Tuesday, November 01, 2005
THE ROSARY
Catholic News Agency reports Bishop Demetrio Fernandez of Tarazona recommends that Catholics who seek contemplation should pray the rosary. Good advice.
Start praying the rosary, and I suspect you will not stop. The Blessed Mother will draw you in, and she will not let you go.
I returned to it more than 15 years ago after a couple of decades of ignoring it because I had embraced the modern Church, or so I thought. It was pushed into the Traditional closet after Vatican II by those who claimed it was a foolish repetitive prayer for simpletons, and we were more enlightened now. Some of those same people wanted us to take up the mantra, as though it were not a foolish repetitive practice, but rather a new enlightenment. Unlike the rosary, I don't find a mantra satisfying.
I continue to find it amazing that I always know what mystery I should take up on any given day. Since I've slid into the practice of saying one decade at the end of the day instead of five, it becomes necessary to know where I am in the series of mysteries. Somehow I always do. I may not remember what I wore yesterday. I may not remember what I had for lunch. I may have forgotten that dinner is supposed to be an hour late because my husband has an errand to run after work, but I always know what mystery I should say on a given evening. That's a little miracle right there.
Sometimes I choose to go out of sequence and meditate on a mystery that is exactly the opposite of my particular mood. If I'm happy, I meditate on a sorrowful mystery. If I'm discouraged I meditate on the resurrection. Then there are the days when I'm simply not creative enough to find something new in the same old mysteries. On those days I pick out another event in the life of Christ to think about. Most recently it was the wedding feast at Cana, one of the luminous mysteries.

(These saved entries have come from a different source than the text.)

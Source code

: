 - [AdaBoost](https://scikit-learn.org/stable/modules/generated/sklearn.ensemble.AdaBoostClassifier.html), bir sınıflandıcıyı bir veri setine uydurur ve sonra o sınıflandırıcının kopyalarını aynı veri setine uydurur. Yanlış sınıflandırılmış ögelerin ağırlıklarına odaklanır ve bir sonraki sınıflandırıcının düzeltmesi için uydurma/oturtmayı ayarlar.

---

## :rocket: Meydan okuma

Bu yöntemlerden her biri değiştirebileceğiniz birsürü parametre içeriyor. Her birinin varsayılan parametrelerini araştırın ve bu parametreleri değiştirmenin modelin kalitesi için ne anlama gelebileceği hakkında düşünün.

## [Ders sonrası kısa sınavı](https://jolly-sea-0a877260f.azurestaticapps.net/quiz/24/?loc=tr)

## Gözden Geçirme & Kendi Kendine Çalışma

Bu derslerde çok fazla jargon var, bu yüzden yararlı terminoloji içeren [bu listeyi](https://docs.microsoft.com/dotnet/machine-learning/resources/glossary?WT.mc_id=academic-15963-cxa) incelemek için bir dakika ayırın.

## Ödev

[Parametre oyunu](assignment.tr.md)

I should explain. Because of the research I've done on the occult, I am uncomfortable with the word "luminous" and I never say the Luminous Mysteries. Just using the word brings up all the wrong associations. But the events in the life of Christ that they represent are worthy of meditation, and so sometimes I do meditate on them. Even events in the life of Christ which are not a part of the four series of mysteries are just as valid for a private recitation of the rosary as the official mysteries are. So when you pray the rosary, and if you are not in the mood for the usual meditations, pick something else out of Scripture and concentrate on that instead. There's no reason to turn the rosary into a routine prayer that loses its meaning if that is what it is becoming.
If you haven't said the rosary in a while, I challenge you to give it a try. You won't regret it.